Dataset entries:

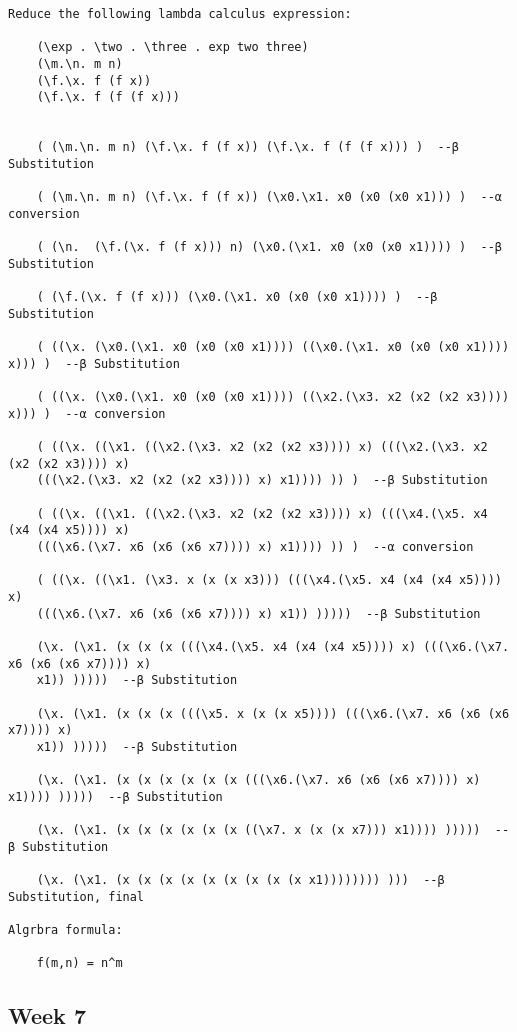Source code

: \documentclass{article}
\theoremstyle{theorem}
\theoremstyle{definition}
\theoremstyle{remark}
\begin{document}
\begin{verbatim}
Reduce the following lambda calculus expression:

    (\exp . \two . \three . exp two three)
    (\m.\n. m n)
    (\f.\x. f (f x))
    (\f.\x. f (f (f x)))

 
    ( (\m.\n. m n) (\f.\x. f (f x)) (\f.\x. f (f (f x))) )  --β Substitution

    ( (\m.\n. m n) (\f.\x. f (f x)) (\x0.\x1. x0 (x0 (x0 x1))) )  --α conversion

    ( (\n.  (\f.(\x. f (f x))) n) (\x0.(\x1. x0 (x0 (x0 x1)))) )  --β Substitution

    ( (\f.(\x. f (f x))) (\x0.(\x1. x0 (x0 (x0 x1)))) )  --β Substitution

    ( ((\x. (\x0.(\x1. x0 (x0 (x0 x1)))) ((\x0.(\x1. x0 (x0 (x0 x1)))) x))) )  --β Substitution

    ( ((\x. (\x0.(\x1. x0 (x0 (x0 x1)))) ((\x2.(\x3. x2 (x2 (x2 x3)))) x))) )  --α conversion

    ( ((\x. ((\x1. ((\x2.(\x3. x2 (x2 (x2 x3)))) x) (((\x2.(\x3. x2 (x2 (x2 x3)))) x) 
    (((\x2.(\x3. x2 (x2 (x2 x3)))) x) x1)))) )) )  --β Substitution

    ( ((\x. ((\x1. ((\x2.(\x3. x2 (x2 (x2 x3)))) x) (((\x4.(\x5. x4 (x4 (x4 x5)))) x) 
    (((\x6.(\x7. x6 (x6 (x6 x7)))) x) x1)))) )) )  --α conversion

    ( ((\x. ((\x1. (\x3. x (x (x x3))) (((\x4.(\x5. x4 (x4 (x4 x5)))) x) 
    (((\x6.(\x7. x6 (x6 (x6 x7)))) x) x1)) )))))  --β Substitution

    (\x. (\x1. (x (x (x (((\x4.(\x5. x4 (x4 (x4 x5)))) x) (((\x6.(\x7. x6 (x6 (x6 x7)))) x) 
    x1)) )))))  --β Substitution

    (\x. (\x1. (x (x (x (((\x5. x (x (x x5)))) (((\x6.(\x7. x6 (x6 (x6 x7)))) x) 
    x1)) )))))  --β Substitution

    (\x. (\x1. (x (x (x (x (x (x (((\x6.(\x7. x6 (x6 (x6 x7)))) x) x1)))) )))))  --β Substitution

    (\x. (\x1. (x (x (x (x (x (x ((\x7. x (x (x x7))) x1)))) )))))  --β Substitution

    (\x. (\x1. (x (x (x (x (x (x (x (x (x x1)))))))) )))  --β Substitution, final

Algrbra formula:

    f(m,n) = n^m
\end{verbatim}

\subsection{Week 7}
\end{document}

DIRECTIONS: Lines before the one containing "(\x. (\x1. (x (x (x (x (x (x (((\x6.(\x7." are left out. Repeat that line and all lines after it in the records above exactly.

ANSWER FOR THE TASK:
    (\x. (\x1. (x (x (x (x (x (x (((\x6.(\x7. x6 (x6 (x6 x7)))) x) x1)))) )))))  --β Substitution

    (\x. (\x1. (x (x (x (x (x (x ((\x7. x (x (x x7))) x1)))) )))))  --β Substitution

    (\x. (\x1. (x (x (x (x (x (x (x (x (x x1)))))))) )))  --β Substitution, final

Algrbra formula:

    f(m,n) = n^m
\end{verbatim}

\subsection{Week 7}
\end{document}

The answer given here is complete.